:: Exercise inputs

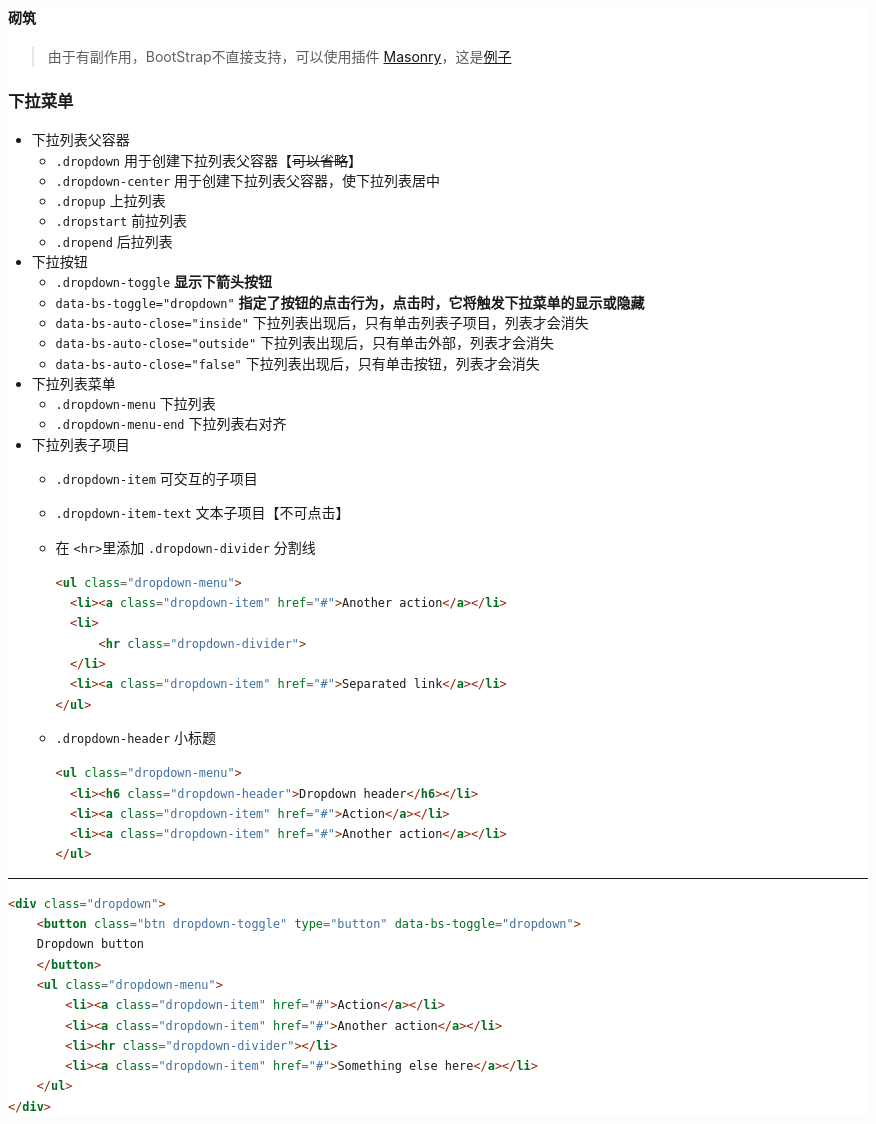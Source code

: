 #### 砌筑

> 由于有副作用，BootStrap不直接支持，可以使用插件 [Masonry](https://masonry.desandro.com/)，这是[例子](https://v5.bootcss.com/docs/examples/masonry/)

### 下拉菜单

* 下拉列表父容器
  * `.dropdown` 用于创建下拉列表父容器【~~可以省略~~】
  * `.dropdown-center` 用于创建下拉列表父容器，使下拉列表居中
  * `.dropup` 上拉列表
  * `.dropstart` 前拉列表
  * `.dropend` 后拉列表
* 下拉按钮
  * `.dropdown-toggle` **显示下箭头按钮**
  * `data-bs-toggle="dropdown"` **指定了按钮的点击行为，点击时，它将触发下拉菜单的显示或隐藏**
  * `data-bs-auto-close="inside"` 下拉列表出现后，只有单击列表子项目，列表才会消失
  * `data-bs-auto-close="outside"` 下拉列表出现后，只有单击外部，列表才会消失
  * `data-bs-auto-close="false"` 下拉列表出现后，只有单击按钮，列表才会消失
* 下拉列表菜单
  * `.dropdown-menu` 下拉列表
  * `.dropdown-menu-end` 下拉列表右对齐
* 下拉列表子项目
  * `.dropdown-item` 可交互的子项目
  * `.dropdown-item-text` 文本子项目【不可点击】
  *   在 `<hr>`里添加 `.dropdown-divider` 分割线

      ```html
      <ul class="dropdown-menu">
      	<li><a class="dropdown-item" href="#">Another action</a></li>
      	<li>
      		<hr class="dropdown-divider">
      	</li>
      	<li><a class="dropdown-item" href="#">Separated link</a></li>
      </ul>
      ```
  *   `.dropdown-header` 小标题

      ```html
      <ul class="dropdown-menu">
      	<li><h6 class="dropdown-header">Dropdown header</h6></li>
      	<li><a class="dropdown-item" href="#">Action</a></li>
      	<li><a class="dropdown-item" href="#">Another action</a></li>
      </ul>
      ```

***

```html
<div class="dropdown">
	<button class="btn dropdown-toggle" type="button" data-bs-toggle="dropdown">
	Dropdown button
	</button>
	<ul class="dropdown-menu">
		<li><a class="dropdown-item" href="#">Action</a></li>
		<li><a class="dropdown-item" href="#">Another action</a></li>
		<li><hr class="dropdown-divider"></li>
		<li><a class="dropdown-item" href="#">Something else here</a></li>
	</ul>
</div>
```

::::

=== What to do ===
Looking at the records above, how many of their lines carry the string "close"? Answer with the number and nothing else.

=== Output for this task ===
3